● **Problem to solve**
Look through the material below, count the lines containing the word "Advanced", and state only the count.

● **Input material**
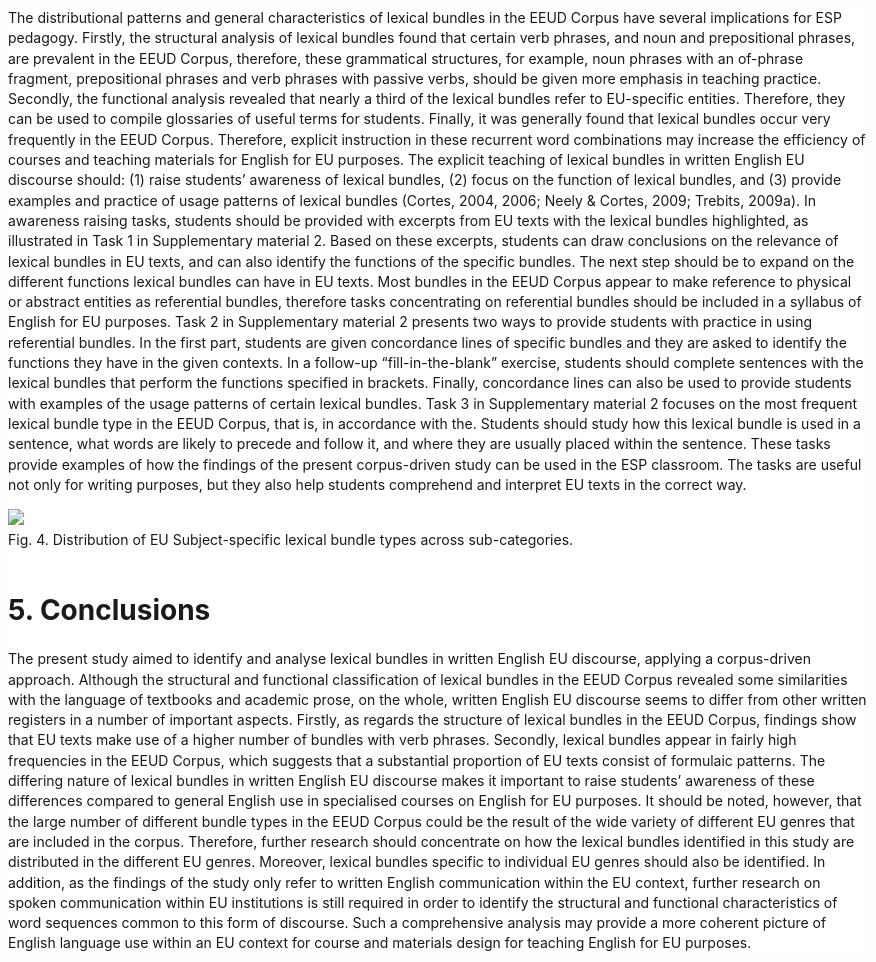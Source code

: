 The distributional patterns and general characteristics of lexical bundles in the EEUD Corpus have several implications for ESP pedagogy. Firstly, the structural analysis of lexical bundles found that certain verb phrases, and noun and prepositional phrases, are prevalent in the EEUD Corpus, therefore, these grammatical structures, for example, noun phrases with an of-phrase fragment, prepositional phrases and verb phrases with passive verbs, should be given more emphasis in teaching practice. Secondly, the functional analysis revealed that nearly a third of the lexical bundles refer to EU-specific entities. Therefore, they can be used to compile glossaries of useful terms for students. Finally, it was generally found that lexical bundles occur very frequently in the EEUD Corpus. Therefore, explicit instruction in these recurrent word combinations may increase the efficiency of courses and teaching materials for English for EU purposes. The explicit teaching of lexical bundles in written English EU discourse should: (1) raise students’ awareness of lexical bundles, (2) focus on the function of lexical bundles, and (3) provide examples and practice of usage patterns of lexical bundles (Cortes, 2004, 2006; Neely & Cortes, 2009; Trebits, 2009a). In awareness raising tasks, students should be provided with excerpts from EU texts with the lexical bundles highlighted, as illustrated in Task 1 in Supplementary material 2. Based on these excerpts, students can draw conclusions on the relevance of lexical bundles in EU texts, and can also identify the functions of the specific bundles. The next step should be to expand on the different functions lexical bundles can have in EU texts. Most bundles in the EEUD Corpus appear to make reference to physical or abstract entities as referential bundles, therefore tasks concentrating on referential bundles should be included in a syllabus of English for EU purposes. Task 2 in Supplementary material 2 presents two ways to provide students with practice in using referential bundles. In the first part, students are given concordance lines of specific bundles and they are asked to identify the functions they have in the given contexts. In a follow-up “fill-in-the-blank” exercise, students should complete sentences with the lexical bundles that perform the functions specified in brackets. Finally, concordance lines can also be used to provide students with examples of the usage patterns of certain lexical bundles. Task 3 in Supplementary material 2 focuses on the most frequent lexical bundle type in the EEUD Corpus, that is, in accordance with the. Students should study how this lexical bundle is used in a sentence, what words are likely to precede and follow it, and where they are usually placed within the sentence. These tasks provide examples of how the findings of the present corpus-driven study can be used in the ESP classroom. The tasks are useful not only for writing purposes, but they also help students comprehend and interpret EU texts in the correct way.

![](img/88c0acac3ce6210be00b6b03b39ab7cfdd56c290a851eb2233c39bdadb65dc1c.jpg)  
Fig. 4. Distribution of EU Subject-specific lexical bundle types across sub-categories.

# 5. Conclusions

The present study aimed to identify and analyse lexical bundles in written English EU discourse, applying a corpus-driven approach. Although the structural and functional classification of lexical bundles in the EEUD Corpus revealed some similarities with the language of textbooks and academic prose, on the whole, written English EU discourse seems to differ from other written registers in a number of important aspects. Firstly, as regards the structure of lexical bundles in the EEUD Corpus, findings show that EU texts make use of a higher number of bundles with verb phrases. Secondly, lexical bundles appear in fairly high frequencies in the EEUD Corpus, which suggests that a substantial proportion of EU texts consist of formulaic patterns. The differing nature of lexical bundles in written English EU discourse makes it important to raise students’ awareness of these differences compared to general English use in specialised courses on English for EU purposes. It should be noted, however, that the large number of different bundle types in the EEUD Corpus could be the result of the wide variety of different EU genres that are included in the corpus. Therefore, further research should concentrate on how the lexical bundles identified in this study are distributed in the different EU genres. Moreover, lexical bundles specific to individual EU genres should also be identified. In addition, as the findings of the study only refer to written English communication within the EU context, further research on spoken communication within EU institutions is still required in order to identify the structural and functional characteristics of word sequences common to this form of discourse. Such a comprehensive analysis may provide a more coherent picture of English language use within an EU context for course and materials design for teaching English for EU purposes.
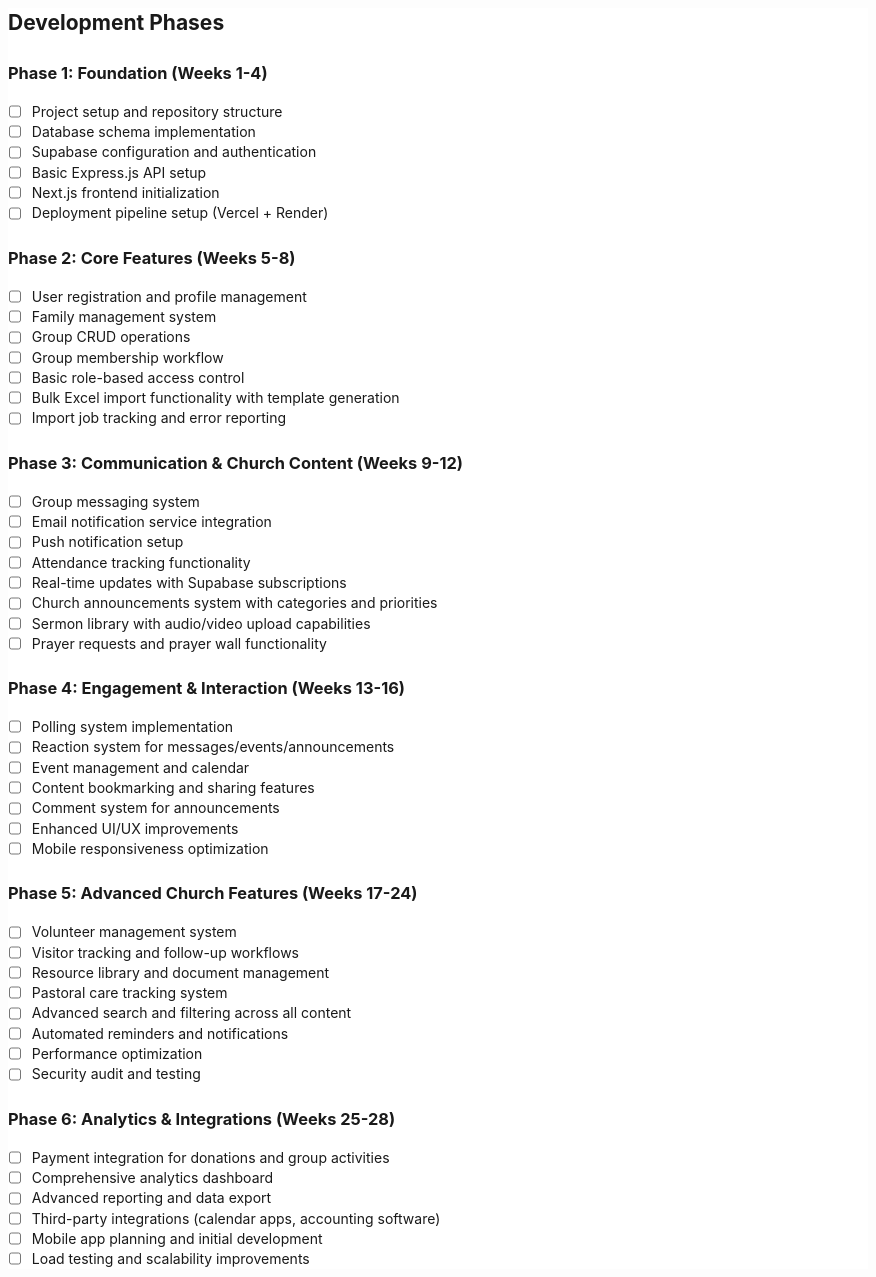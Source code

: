 ## Development Phases

### Phase 1: Foundation (Weeks 1-4)
- [ ] Project setup and repository structure
- [ ] Database schema implementation
- [ ] Supabase configuration and authentication
- [ ] Basic Express.js API setup
- [ ] Next.js frontend initialization
- [ ] Deployment pipeline setup (Vercel + Render)

### Phase 2: Core Features (Weeks 5-8)
- [ ] User registration and profile management
- [ ] Family management system
- [ ] Group CRUD operations
- [ ] Group membership workflow
- [ ] Basic role-based access control
- [ ] Bulk Excel import functionality with template generation
- [ ] Import job tracking and error reporting

### Phase 3: Communication & Church Content (Weeks 9-12)
- [ ] Group messaging system
- [ ] Email notification service integration
- [ ] Push notification setup
- [ ] Attendance tracking functionality
- [ ] Real-time updates with Supabase subscriptions
- [ ] Church announcements system with categories and priorities
- [ ] Sermon library with audio/video upload capabilities
- [ ] Prayer requests and prayer wall functionality

### Phase 4: Engagement & Interaction (Weeks 13-16)
- [ ] Polling system implementation
- [ ] Reaction system for messages/events/announcements
- [ ] Event management and calendar
- [ ] Content bookmarking and sharing features
- [ ] Comment system for announcements
- [ ] Enhanced UI/UX improvements
- [ ] Mobile responsiveness optimization

### Phase 5: Advanced Church Features (Weeks 17-24)
- [ ] Volunteer management system
- [ ] Visitor tracking and follow-up workflows
- [ ] Resource library and document management
- [ ] Pastoral care tracking system
- [ ] Advanced search and filtering across all content
- [ ] Automated reminders and notifications
- [ ] Performance optimization
- [ ] Security audit and testing

### Phase 6: Analytics & Integrations (Weeks 25-28)
- [ ] Payment integration for donations and group activities
- [ ] Comprehensive analytics dashboard
- [ ] Advanced reporting and data export
- [ ] Third-party integrations (calendar apps, accounting software)
- [ ] Mobile app planning and initial development
- [ ] Load testing and scalability improvements
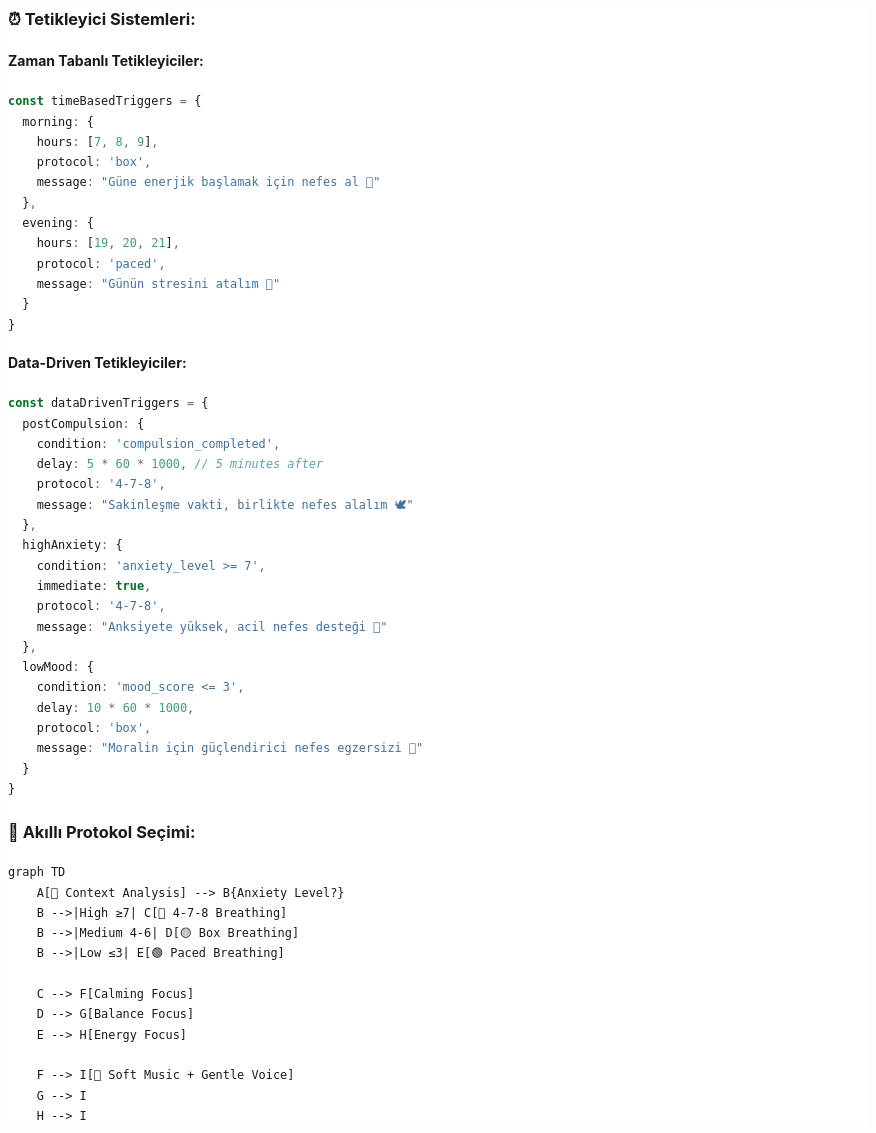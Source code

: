 ### ⏰ **Tetikleyici Sistemleri:**

#### **Zaman Tabanlı Tetikleyiciler:**
```typescript
const timeBasedTriggers = {
  morning: { 
    hours: [7, 8, 9], 
    protocol: 'box',
    message: "Güne enerjik başlamak için nefes al 🌅"
  },
  evening: { 
    hours: [19, 20, 21], 
    protocol: 'paced',
    message: "Günün stresini atalım 🌙" 
  }
}
```

#### **Data-Driven Tetikleyiciler:**
```typescript
const dataDrivenTriggers = {
  postCompulsion: {
    condition: 'compulsion_completed',
    delay: 5 * 60 * 1000, // 5 minutes after
    protocol: '4-7-8',
    message: "Sakinleşme vakti, birlikte nefes alalım 🕊️"
  },
  highAnxiety: {
    condition: 'anxiety_level >= 7',
    immediate: true,
    protocol: '4-7-8',
    message: "Anksiyete yüksek, acil nefes desteği 🚨"
  },
  lowMood: {
    condition: 'mood_score <= 3',
    delay: 10 * 60 * 1000,
    protocol: 'box',
    message: "Moralin için güçlendirici nefes egzersizi 💪"
  }
}
```

### 🎯 **Akıllı Protokol Seçimi:**
```mermaid
graph TD
    A[🧠 Context Analysis] --> B{Anxiety Level?}
    B -->|High ≥7| C[🔴 4-7-8 Breathing]
    B -->|Medium 4-6| D[🟡 Box Breathing] 
    B -->|Low ≤3| E[🟢 Paced Breathing]
    
    C --> F[Calming Focus]
    D --> G[Balance Focus]
    E --> H[Energy Focus]
    
    F --> I[🎵 Soft Music + Gentle Voice]
    G --> I
    H --> I
```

● **Task output**
3